→ PROBLEM DESCRIPTION
In full and without change, transcribe the records below.

→ EXTRACTED ENTRIES
━━━━━━━━━━

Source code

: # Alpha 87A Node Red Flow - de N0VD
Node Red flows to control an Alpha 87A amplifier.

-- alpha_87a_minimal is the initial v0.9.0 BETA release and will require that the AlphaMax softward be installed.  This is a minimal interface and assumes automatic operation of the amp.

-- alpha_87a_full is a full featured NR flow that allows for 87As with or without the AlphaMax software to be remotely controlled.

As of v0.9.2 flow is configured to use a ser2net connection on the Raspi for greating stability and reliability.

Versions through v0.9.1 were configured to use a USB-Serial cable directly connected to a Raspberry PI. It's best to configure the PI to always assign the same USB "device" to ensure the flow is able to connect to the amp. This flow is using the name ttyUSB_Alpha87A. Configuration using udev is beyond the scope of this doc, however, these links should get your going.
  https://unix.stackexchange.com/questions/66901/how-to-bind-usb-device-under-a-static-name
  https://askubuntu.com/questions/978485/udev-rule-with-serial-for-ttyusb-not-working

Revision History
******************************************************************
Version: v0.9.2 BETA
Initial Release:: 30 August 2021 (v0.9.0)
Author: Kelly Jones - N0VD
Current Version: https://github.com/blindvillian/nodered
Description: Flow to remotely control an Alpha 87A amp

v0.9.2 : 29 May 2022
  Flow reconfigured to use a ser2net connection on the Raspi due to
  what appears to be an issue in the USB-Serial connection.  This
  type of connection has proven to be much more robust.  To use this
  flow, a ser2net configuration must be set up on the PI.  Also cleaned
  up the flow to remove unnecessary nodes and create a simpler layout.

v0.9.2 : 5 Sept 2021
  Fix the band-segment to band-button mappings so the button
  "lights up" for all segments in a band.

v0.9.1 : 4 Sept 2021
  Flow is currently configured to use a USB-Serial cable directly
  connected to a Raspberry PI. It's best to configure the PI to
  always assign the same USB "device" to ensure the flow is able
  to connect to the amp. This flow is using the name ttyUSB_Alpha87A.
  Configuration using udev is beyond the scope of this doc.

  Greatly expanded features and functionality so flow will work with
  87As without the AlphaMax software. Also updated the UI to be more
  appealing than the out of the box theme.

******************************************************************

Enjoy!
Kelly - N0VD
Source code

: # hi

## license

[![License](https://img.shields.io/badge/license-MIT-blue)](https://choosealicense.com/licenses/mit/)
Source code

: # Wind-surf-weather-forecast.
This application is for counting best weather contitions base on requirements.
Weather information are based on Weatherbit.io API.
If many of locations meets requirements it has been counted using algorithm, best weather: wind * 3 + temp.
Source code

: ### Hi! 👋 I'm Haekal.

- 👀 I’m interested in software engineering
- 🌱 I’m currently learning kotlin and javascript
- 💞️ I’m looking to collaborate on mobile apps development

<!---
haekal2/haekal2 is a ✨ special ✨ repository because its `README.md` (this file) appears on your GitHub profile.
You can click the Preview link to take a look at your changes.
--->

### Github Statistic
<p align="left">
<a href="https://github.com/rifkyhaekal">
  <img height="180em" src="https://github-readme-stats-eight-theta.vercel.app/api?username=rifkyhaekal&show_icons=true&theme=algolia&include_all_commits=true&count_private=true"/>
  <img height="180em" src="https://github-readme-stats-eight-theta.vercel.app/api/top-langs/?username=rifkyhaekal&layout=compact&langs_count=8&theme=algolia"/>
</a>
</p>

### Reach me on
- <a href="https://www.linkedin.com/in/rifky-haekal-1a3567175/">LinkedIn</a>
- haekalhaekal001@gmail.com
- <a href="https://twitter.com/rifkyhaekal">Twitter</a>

━━━━━━━━━━

→ WORKED SOLUTION
Source code

: # Alpha 87A Node Red Flow - de N0VD
Node Red flows to control an Alpha 87A amplifier.

-- alpha_87a_minimal is the initial v0.9.0 BETA release and will require that the AlphaMax softward be installed.  This is a minimal interface and assumes automatic operation of the amp.

-- alpha_87a_full is a full featured NR flow that allows for 87As with or without the AlphaMax software to be remotely controlled.

As of v0.9.2 flow is configured to use a ser2net connection on the Raspi for greating stability and reliability.

Versions through v0.9.1 were configured to use a USB-Serial cable directly connected to a Raspberry PI. It's best to configure the PI to always assign the same USB "device" to ensure the flow is able to connect to the amp. This flow is using the name ttyUSB_Alpha87A. Configuration using udev is beyond the scope of this doc, however, these links should get your going.
  https://unix.stackexchange.com/questions/66901/how-to-bind-usb-device-under-a-static-name
  https://askubuntu.com/questions/978485/udev-rule-with-serial-for-ttyusb-not-working

Revision History
******************************************************************
Version: v0.9.2 BETA
Initial Release:: 30 August 2021 (v0.9.0)
Author: Kelly Jones - N0VD
Current Version: https://github.com/blindvillian/nodered
Description: Flow to remotely control an Alpha 87A amp

v0.9.2 : 29 May 2022
  Flow reconfigured to use a ser2net connection on the Raspi due to
  what appears to be an issue in the USB-Serial connection.  This
  type of connection has proven to be much more robust.  To use this
  flow, a ser2net configuration must be set up on the PI.  Also cleaned
  up the flow to remove unnecessary nodes and create a simpler layout.

v0.9.2 : 5 Sept 2021
  Fix the band-segment to band-button mappings so the button
  "lights up" for all segments in a band.

v0.9.1 : 4 Sept 2021
  Flow is currently configured to use a USB-Serial cable directly
  connected to a Raspberry PI. It's best to configure the PI to
  always assign the same USB "device" to ensure the flow is able
  to connect to the amp. This flow is using the name ttyUSB_Alpha87A.
  Configuration using udev is beyond the scope of this doc.

  Greatly expanded features and functionality so flow will work with
  87As without the AlphaMax software. Also updated the UI to be more
  appealing than the out of the box theme.

******************************************************************

Enjoy!
Kelly - N0VD
Source code

: # hi

## license

[![License](https://img.shields.io/badge/license-MIT-blue)](https://choosealicense.com/licenses/mit/)
Source code

: # Wind-surf-weather-forecast.
This application is for counting best weather contitions base on requirements.
Weather information are based on Weatherbit.io API.
If many of locations meets requirements it has been counted using algorithm, best weather: wind * 3 + temp.
Source code

: ### Hi! 👋 I'm Haekal.

- 👀 I’m interested in software engineering
- 🌱 I’m currently learning kotlin and javascript
- 💞️ I’m looking to collaborate on mobile apps development

<!---
haekal2/haekal2 is a ✨ special ✨ repository because its `README.md` (this file) appears on your GitHub profile.
You can click the Preview link to take a look at your changes.
--->

### Github Statistic
<p align="left">
<a href="https://github.com/rifkyhaekal">
  <img height="180em" src="https://github-readme-stats-eight-theta.vercel.app/api?username=rifkyhaekal&show_icons=true&theme=algolia&include_all_commits=true&count_private=true"/>
  <img height="180em" src="https://github-readme-stats-eight-theta.vercel.app/api/top-langs/?username=rifkyhaekal&layout=compact&langs_count=8&theme=algolia"/>
</a>
</p>

### Reach me on
- <a href="https://www.linkedin.com/in/rifky-haekal-1a3567175/">LinkedIn</a>
- haekalhaekal001@gmail.com
- <a href="https://twitter.com/rifkyhaekal">Twitter</a>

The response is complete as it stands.